* EXERCISE PROMPT *
Go through the entries below from the first line and output each one exactly, up to and including the line with "- **Files Created:** 12".

* EXTRACTED INFORMATION *
·····

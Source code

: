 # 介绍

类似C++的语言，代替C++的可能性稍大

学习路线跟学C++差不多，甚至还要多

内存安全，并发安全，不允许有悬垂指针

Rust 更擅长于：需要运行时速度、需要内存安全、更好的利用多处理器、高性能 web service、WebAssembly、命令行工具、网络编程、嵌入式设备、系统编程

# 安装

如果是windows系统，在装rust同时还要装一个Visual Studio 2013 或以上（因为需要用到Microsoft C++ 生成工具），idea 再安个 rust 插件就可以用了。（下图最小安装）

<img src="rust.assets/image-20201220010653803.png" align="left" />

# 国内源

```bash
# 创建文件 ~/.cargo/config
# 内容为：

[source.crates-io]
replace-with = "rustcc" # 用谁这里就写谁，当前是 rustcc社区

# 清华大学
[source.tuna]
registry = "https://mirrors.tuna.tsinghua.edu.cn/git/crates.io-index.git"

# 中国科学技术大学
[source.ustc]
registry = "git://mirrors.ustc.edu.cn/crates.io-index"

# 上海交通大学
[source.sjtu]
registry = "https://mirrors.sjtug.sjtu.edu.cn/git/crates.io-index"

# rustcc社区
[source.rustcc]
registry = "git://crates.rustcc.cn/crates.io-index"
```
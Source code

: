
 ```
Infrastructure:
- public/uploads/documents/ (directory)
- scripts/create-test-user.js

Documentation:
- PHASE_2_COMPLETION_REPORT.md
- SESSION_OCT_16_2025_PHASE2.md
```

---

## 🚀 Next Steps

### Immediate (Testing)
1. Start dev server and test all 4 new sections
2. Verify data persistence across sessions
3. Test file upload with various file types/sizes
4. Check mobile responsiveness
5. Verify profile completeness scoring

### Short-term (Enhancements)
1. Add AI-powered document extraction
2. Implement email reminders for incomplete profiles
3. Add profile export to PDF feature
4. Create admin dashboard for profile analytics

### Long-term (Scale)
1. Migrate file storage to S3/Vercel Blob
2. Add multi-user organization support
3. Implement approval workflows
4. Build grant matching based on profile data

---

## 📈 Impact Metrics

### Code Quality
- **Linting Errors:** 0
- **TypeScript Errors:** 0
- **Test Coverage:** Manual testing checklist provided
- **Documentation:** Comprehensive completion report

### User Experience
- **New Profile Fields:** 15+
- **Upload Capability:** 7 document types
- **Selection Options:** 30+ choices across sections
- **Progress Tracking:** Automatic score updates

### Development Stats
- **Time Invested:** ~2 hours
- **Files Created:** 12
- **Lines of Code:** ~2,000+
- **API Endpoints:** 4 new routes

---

·····

* OUTPUT FOR THIS EXERCISE *
Source code

: # 介绍

类似C++的语言，代替C++的可能性稍大

学习路线跟学C++差不多，甚至还要多

内存安全，并发安全，不允许有悬垂指针

Rust 更擅长于：需要运行时速度、需要内存安全、更好的利用多处理器、高性能 web service、WebAssembly、命令行工具、网络编程、嵌入式设备、系统编程

# 安装

如果是windows系统，在装rust同时还要装一个Visual Studio 2013 或以上（因为需要用到Microsoft C++ 生成工具），idea 再安个 rust 插件就可以用了。（下图最小安装）

<img src="rust.assets/image-20201220010653803.png" align="left" />

# 国内源

```bash
# 创建文件 ~/.cargo/config
# 内容为：

[source.crates-io]
replace-with = "rustcc" # 用谁这里就写谁，当前是 rustcc社区

# 清华大学
[source.tuna]
registry = "https://mirrors.tuna.tsinghua.edu.cn/git/crates.io-index.git"

# 中国科学技术大学
[source.ustc]
registry = "git://mirrors.ustc.edu.cn/crates.io-index"

# 上海交通大学
[source.sjtu]
registry = "https://mirrors.sjtug.sjtu.edu.cn/git/crates.io-index"

# rustcc社区
[source.rustcc]
registry = "git://crates.rustcc.cn/crates.io-index"
```
Source code

:
 ```
Infrastructure:
- public/uploads/documents/ (directory)
- scripts/create-test-user.js

Documentation:
- PHASE_2_COMPLETION_REPORT.md
- SESSION_OCT_16_2025_PHASE2.md
```

---

## 🚀 Next Steps

### Immediate (Testing)
1. Start dev server and test all 4 new sections
2. Verify data persistence across sessions
3. Test file upload with various file types/sizes
4. Check mobile responsiveness
5. Verify profile completeness scoring

### Short-term (Enhancements)
1. Add AI-powered document extraction
2. Implement email reminders for incomplete profiles
3. Add profile export to PDF feature
4. Create admin dashboard for profile analytics

### Long-term (Scale)
1. Migrate file storage to S3/Vercel Blob
2. Add multi-user organization support
3. Implement approval workflows
4. Build grant matching based on profile data

---

## 📈 Impact Metrics

### Code Quality
- **Linting Errors:** 0
- **TypeScript Errors:** 0
- **Test Coverage:** Manual testing checklist provided
- **Documentation:** Comprehensive completion report

### User Experience
- **New Profile Fields:** 15+
- **Upload Capability:** 7 document types
- **Selection Options:** 30+ choices across sections
- **Progress Tracking:** Automatic score updates

### Development Stats
- **Time Invested:** ~2 hours
- **Files Created:** 12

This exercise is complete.